Remarkably, indeed, astoundingly, despite this wealth of information, there are high-profile stories of entirely preventable data breaches caused by organizational failures to follow well-architected guidelines.

According to an April 2017 article posted in AWSInsider:

"62 percent of companies analyzed weren't following the well-known best practice of requiring multi-factor authentication for AWS users. That, according to Threat Stack, makes brute force attacks easier. Furthermore, users aren't taking advantage of AWS-native security services like CloudTrail, which weren't being deployed universally across all regions."

Clearly, there's a very large gap between what IT organizations know, and what's required to secure solutions built on AWS. Albert Anthony's book, Mastering AWS Security (available from Packt Publishing) is a welcome and high-quality contribution to the ongoing effort to close this gap.

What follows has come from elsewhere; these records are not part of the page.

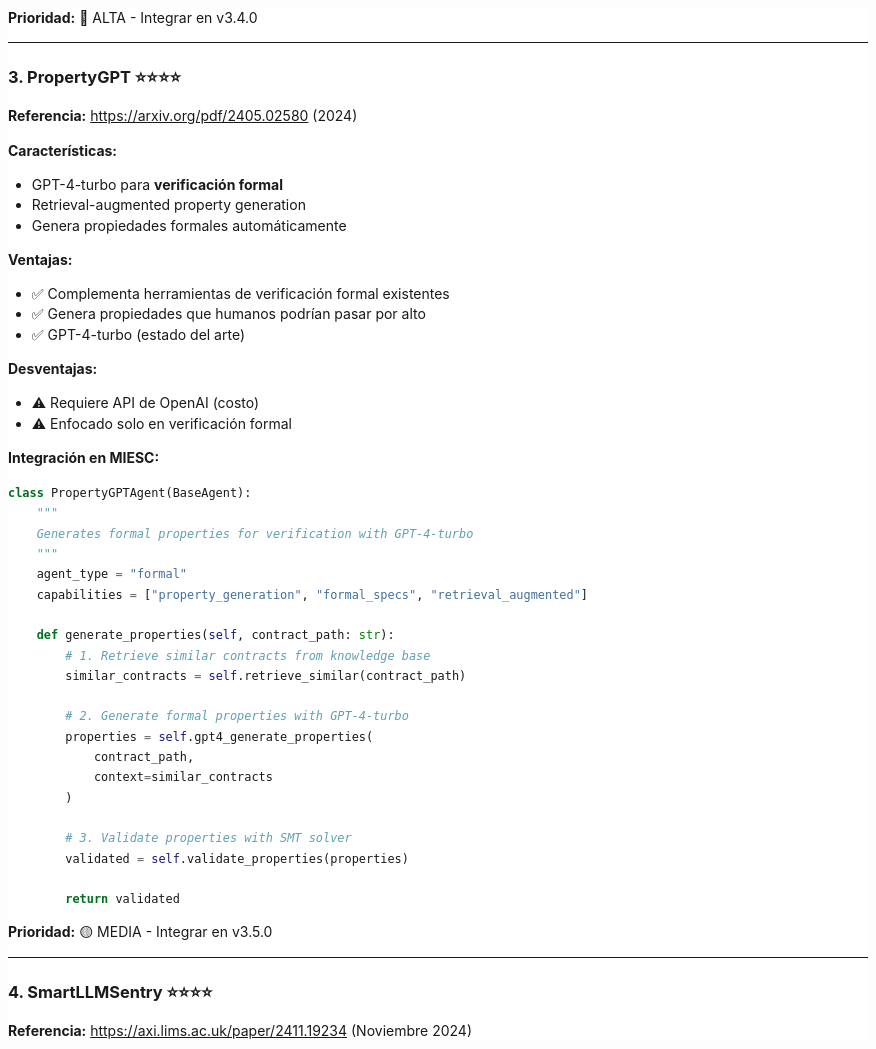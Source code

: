 **Prioridad:** 🔴 ALTA - Integrar en v3.4.0

---

### 3. PropertyGPT ⭐⭐⭐⭐

**Referencia:** https://arxiv.org/pdf/2405.02580 (2024)

**Características:**
- GPT-4-turbo para **verificación formal**
- Retrieval-augmented property generation
- Genera propiedades formales automáticamente

**Ventajas:**
- ✅ Complementa herramientas de verificación formal existentes
- ✅ Genera propiedades que humanos podrían pasar por alto
- ✅ GPT-4-turbo (estado del arte)

**Desventajas:**
- ⚠️ Requiere API de OpenAI (costo)
- ⚠️ Enfocado solo en verificación formal

**Integración en MIESC:**
```python
class PropertyGPTAgent(BaseAgent):
    """
    Generates formal properties for verification with GPT-4-turbo
    """
    agent_type = "formal"
    capabilities = ["property_generation", "formal_specs", "retrieval_augmented"]

    def generate_properties(self, contract_path: str):
        # 1. Retrieve similar contracts from knowledge base
        similar_contracts = self.retrieve_similar(contract_path)

        # 2. Generate formal properties with GPT-4-turbo
        properties = self.gpt4_generate_properties(
            contract_path,
            context=similar_contracts
        )

        # 3. Validate properties with SMT solver
        validated = self.validate_properties(properties)

        return validated
```

**Prioridad:** 🟡 MEDIA - Integrar en v3.5.0

---

### 4. SmartLLMSentry ⭐⭐⭐⭐

**Referencia:** https://axi.lims.ac.uk/paper/2411.19234 (Noviembre 2024)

Albert Anthony (LinkedIn page) is an AWS certified technologist with nearly 20 years of experience using computing power to solve problems for businesses and organizations. This deep knowledge shows as he comprehensively walks the reader through the theory and practice of AWS security.

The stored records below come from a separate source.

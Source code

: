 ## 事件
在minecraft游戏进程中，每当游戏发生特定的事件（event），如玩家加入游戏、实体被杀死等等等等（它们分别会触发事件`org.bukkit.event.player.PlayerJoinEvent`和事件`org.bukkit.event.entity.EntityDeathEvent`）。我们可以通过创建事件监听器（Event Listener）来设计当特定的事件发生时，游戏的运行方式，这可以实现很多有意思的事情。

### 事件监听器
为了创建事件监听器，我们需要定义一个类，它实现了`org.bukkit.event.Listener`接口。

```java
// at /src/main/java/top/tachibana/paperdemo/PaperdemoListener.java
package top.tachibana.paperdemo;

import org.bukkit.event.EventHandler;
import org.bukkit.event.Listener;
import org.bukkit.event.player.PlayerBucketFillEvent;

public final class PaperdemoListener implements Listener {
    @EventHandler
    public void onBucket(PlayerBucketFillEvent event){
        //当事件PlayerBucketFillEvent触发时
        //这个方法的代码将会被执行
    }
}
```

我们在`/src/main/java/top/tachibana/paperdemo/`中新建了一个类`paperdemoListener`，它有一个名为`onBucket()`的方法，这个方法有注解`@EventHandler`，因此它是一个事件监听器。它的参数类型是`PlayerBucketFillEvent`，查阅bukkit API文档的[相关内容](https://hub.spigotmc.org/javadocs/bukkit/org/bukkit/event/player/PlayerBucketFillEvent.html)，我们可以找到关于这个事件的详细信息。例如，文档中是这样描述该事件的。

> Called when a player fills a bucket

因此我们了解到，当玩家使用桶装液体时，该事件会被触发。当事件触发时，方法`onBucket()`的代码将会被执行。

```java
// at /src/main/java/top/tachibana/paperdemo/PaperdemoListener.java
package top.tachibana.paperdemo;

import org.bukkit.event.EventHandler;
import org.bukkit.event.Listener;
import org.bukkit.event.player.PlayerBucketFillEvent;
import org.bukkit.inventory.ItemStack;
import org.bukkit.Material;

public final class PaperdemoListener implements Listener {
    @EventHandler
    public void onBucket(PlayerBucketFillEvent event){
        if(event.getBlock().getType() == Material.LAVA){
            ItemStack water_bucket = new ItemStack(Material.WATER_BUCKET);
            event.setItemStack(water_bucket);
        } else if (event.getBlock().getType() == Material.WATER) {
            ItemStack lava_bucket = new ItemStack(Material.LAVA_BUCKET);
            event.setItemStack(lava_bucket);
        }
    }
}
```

Appropriately, Anthony starts with an overview of the often-misunderstood shared security model:

"security in the cloud is in fact slightly different to security in an on-premises datacenter. When you move servers, data and workload to AWS cloud, responsibilities are shared between you and AWS for securing your data and workload. AWS is responsible for securing the underlying infrastructure that supports the cloud through its global network of regions, availability zones, edge locations, endpoints, and so on, and customers are responsible for anything they put on the cloud such as their data, their application, or anything that they connect to the cloud such as the servers in their data centers. They are also responsible for providing access to their virtual network and resources in the cloud, this model is known as AWS shared security responsibility model."

This is the key – in fact, I'd go so far as to say foundational – concept AWS cloud architects must understand as they design solutions and it’s a sure sign of a professional that Anthony begins his book with a careful overview of the shared sec model.

Anthony dives deeper into the shared security model as it applies to three main categories of AWS services:

• Infrastructure Services (EC2 virtual machines, Elastic Block Storage and Virtual Private Cloud)
• Container Services (which require the proper configuration of IAM roles for offerings such as Elastic Map Reduce and Relational Database Services)
• Abstracted Services (I.e., services that are accessed via API and offerings such as DynamoDB, Amazon SQS, and S3)

The book's first chapter, which is almost completely devoted to a comprehensive overview of the shared security model – what it means and how it specifically applies to different AWS services – is one of the best treatments of that topic I've read to date.

Subsequent chapters intelligently build on the first's foundation, guiding us through:

• AWS Identity and Access Management (IAM, another, commonly misunderstood topic)
• Securing AWS Virtual Private Clouds (VPC)
• Data Security in AWS (securing your data both in transit and at rest and, using data encryption CloudHSM, Amazon Macie - particularly useful for organizations concerned about handling sensitive information types - and AWS KMS for managing the encryption keys used to encrypt data)
• Securing Servers in AWS (EC2 security best practices including using IAM roles, controlling access to the server OS and other measures common to server operations generally)
•  Securing applications built on AWS using the Web Application Firewall (among other measures)

Anthony's tour of AWS security is deep and comprehensive, and this review is only scratching the surface of the areas covered (such as auditing and monitoring using CloudWatch and Cloudtrail).

By gathering all of the relevant, critical AWS security practices information under one umbrella and presenting it in an engaging and clear way, Albert Anthony has provided us with an excellent resource which, every AWS solutions architect should have in their library.